Mais la politique, c’est sûr, est un métier bien difficile: on le concèdera rien qu’à imaginer, par parenthèse, les nuits blanches d’Alain Berset pour accoucher de son plan usine à gaz sur les retraites. Pour un résultat mitigé: le plan Berset personne n’y a compris grand-chose, sauf qu’en gros il faudra travailler plus pour travailler plus — surtout les femmes.

Voilà en tout cas la Suisse mal prise et sans véritable plan B après la chute de la maison Rubik. Il y aurait bien le statu quo, mais ce serait s’enfermer dans une réputation d’infréquentables gangsters et s’exposer à d’infamants et nouveaux vols de CD. Reste la reddition pieds et poings liés à la volonté de la Commission européenne, autrement dit accepter l’échange automatique d’informations.

Sauf que, comme le dit l’avocat fiscaliste Philippe Kenel, «la Suisse doit faire attention de ne pas se retrouver à la fin à la fois avec l’auto-déclaration et l’échange automatique d’informations avec l’UE». Peu importe ce que cela signifie réellement, tout le monde aura compris la nature du risque: se retrouver pomme avec le bour.
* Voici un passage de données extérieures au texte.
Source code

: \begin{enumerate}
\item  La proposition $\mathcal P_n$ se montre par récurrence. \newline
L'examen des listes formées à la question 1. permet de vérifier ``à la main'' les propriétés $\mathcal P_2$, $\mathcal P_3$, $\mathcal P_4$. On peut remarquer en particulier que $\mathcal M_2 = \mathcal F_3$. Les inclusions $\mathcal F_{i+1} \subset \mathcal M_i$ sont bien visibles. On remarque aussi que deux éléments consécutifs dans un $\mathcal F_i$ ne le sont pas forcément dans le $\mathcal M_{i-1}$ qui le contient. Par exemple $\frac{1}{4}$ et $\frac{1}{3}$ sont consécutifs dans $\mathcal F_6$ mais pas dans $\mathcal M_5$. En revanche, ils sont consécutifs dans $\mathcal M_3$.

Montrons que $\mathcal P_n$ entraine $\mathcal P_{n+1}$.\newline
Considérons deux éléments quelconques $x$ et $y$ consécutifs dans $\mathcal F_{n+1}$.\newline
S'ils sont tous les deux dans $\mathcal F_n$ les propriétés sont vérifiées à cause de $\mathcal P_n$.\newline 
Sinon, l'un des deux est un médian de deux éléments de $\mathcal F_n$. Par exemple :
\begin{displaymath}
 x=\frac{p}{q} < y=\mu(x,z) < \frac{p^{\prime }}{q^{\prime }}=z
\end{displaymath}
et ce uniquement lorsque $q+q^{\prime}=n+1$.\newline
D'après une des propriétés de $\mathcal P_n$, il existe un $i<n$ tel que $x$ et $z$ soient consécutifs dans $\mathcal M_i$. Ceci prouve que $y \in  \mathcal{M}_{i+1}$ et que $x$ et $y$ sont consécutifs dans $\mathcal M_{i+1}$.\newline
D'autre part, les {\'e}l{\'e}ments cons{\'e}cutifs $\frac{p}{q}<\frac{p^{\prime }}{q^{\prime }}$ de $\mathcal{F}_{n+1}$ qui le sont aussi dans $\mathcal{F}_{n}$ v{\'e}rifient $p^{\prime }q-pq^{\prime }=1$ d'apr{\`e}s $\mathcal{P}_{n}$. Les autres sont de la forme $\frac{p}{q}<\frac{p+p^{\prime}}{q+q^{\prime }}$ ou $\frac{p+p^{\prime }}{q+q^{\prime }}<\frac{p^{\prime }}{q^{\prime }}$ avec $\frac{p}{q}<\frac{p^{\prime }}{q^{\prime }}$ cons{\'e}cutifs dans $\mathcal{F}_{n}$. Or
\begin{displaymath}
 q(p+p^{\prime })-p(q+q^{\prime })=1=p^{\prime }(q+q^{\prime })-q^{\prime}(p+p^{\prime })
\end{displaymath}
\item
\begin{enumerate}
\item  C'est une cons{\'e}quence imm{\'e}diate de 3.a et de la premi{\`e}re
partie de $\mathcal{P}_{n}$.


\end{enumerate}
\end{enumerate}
Se faire truander en remerciement de sa vertu, même si ladite vertu vous été arrachée quasiment sous la torture.

Une chose est sûre au moins: pour sortir de ce bourbier, il ne faudra pas compter sur le prochain président de la Confédération. D’ailleurs, Ueli Maurer le dit lui-même dans une interview à «24 heures/La Tribune de Genève»: ce n’est même pas vrai que le 12 décembre prochain il deviendra le prochain président. Enfin, président, oui peut-être, mais attention «seulement du Conseil fédéral et non pas président de la Suisse.»

Tant de modestie et d’honnêteté peuvent laisser confondus. Surtout qu’Ueli le sage précise pour ceux qui n’auraient pas compris: «Le président de la Confédération n’est pas le président des Etats-Unis.» On avait remarqué, merci. Quand à ce que c’est vraiment que d’être président de la Confédération, en quoi consiste concrètement le job, comment il le voit et la manière dont il l’exercera, Ueli Maurer l’annonce tout aussi clairement: «J’aurai du plaisir à rencontrer la population.»

Après tout, il a peut-être raison, Ueli Maurer. Mieux vaut qu’il court les cantines, sert des pognes, mange des saucisses et inaugure des bretelles d’autoroutes. Tout en laissant les grandes personnes s’occuper des choses sérieuses — comme la paix fiscale avec nos plus proches et puissants voisins.

Et que penser d’un homme qui, dans le même discours, porte aux nues le vote populaire — «une décision de la plus haute instance du pays, un mandat impératif qu’il faut appliquer» — et tire à boulets vengeurs sur toute une série d’accords bilatéraux acceptés par le peuple — transit alpin, Schengen et Dublin, suppression des contrôles aux frontières, requérants d’asile, libre établissement des ressortissants européens, etc? Que peut-être cet homme-là pourrait, en stabulation libre sur la scène internationale, ne pas faire avancer beaucoup la cause du drapeau rouge à croix blanche.

Le pronostic donc pour 2013 semble moins de se retrouver pomme avec le bour que pomme sans le bour. Ce qui est peut-être moins humiliant mais revient strictement au même.